OSSIM applied to ITIL

January 17, 2008 | Dominique Karg

Recently I stumbled across an interesting article talking about Microsoft, Opensource and ITIL where ossim was being mentioned. (the article can also be found googling for “ossim itil microsoft” in case the link breaks).

I’ve never been very keen about learning ITIL either (although I’ve heard about it everywhere during the last year) but this really caught my attention. In that paper ossim gets referenced only on the “security management” section, but I think that’s mainly caused by ossim being hard to install, setup and understand when that article was written, so I thought I give it another try from my point of view, taking the included tools into account for the different ITIL sections.

So, the goal of this article would be to extend and improve that other article, giving a thought about how I’d approach all those ITIL recommendations from an OSSIM point of view.

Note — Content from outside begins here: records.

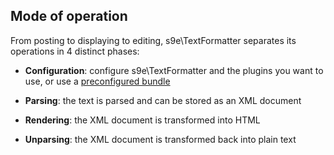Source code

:## Mode of operation

From posting to displaying to editing, s9e\\TextFormatter separates its operations in 4 distinct phases:

  * __Configuration__: configure s9e\\TextFormatter and the plugins you want to use, or use a [preconfigured bundle](https://github.com/s9e/TextFormatter/blob/master/docs/Cookbook/Getting_started/Basic_usage/00_ZeroConfig.md)

  * __Parsing__: the text is parsed and can be stored as an XML document

  * __Rendering__: the XML document is transformed into HTML

  * __Unparsing__: the XML document is transformed back into plain text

The Information Technology Infrastructure Library is comprised by two main sets and a series of subsets (from what I’ve read on that article and the wikipedia):

Service Support
Service Delivery

Note: The definitions after each topic have been quoted from the MS article since they’re small and concise.

The following diagram illustrates a sample support request handled according according to ITIL (thanks Gabi althought there are some typos :wink:):

(Image removed, broken link, I’m very sorry. DK.)

Service Support

Incident Management

Solving incidents and restoring services quickly.

The incident manager ~~http://www.ossim.net/dokuwiki/doku.php?id=user_manual:incidents~~ [no longer available] is the obvious choice for this activity from an OSSIM point of view, with a couple of details and exceptions mentioned below.

Five points are mentioned as important for incident management:

Detect and Record an incident ~~http://www.ossim.net/dokuwiki/doku.php?id=user_manual:incidents#incidents_incidents~~ [no longer available] (the main incident manager)
Classify ~~http://www.ossim.net/dokuwiki/doku.php?id=user_manual:incidents#incidents_types~~ [no longer available] (Incident types)
Initial Support (This requires more manual intervention, although automated urls with information could be sent to the users involved in the incident)
Investigate and Resolve ~~http://www.ossim.net/dokuwiki/doku.php?id=user_manual:events~~ [no longer available] (With forensics, realtime viewers, vulnerability databases and everything logged on a central location there are plenty of tools for doing this)
Track, Monitor and Communicate ~~http://www.ossim.net/dokuwiki/doku.php?id=user_manual:dashboard#dashboard_executive_panel~~ [no longer available] (Specific metrics / dashboards could be designed for this

Problem Management

Solving root cause problems to prevent future incidents.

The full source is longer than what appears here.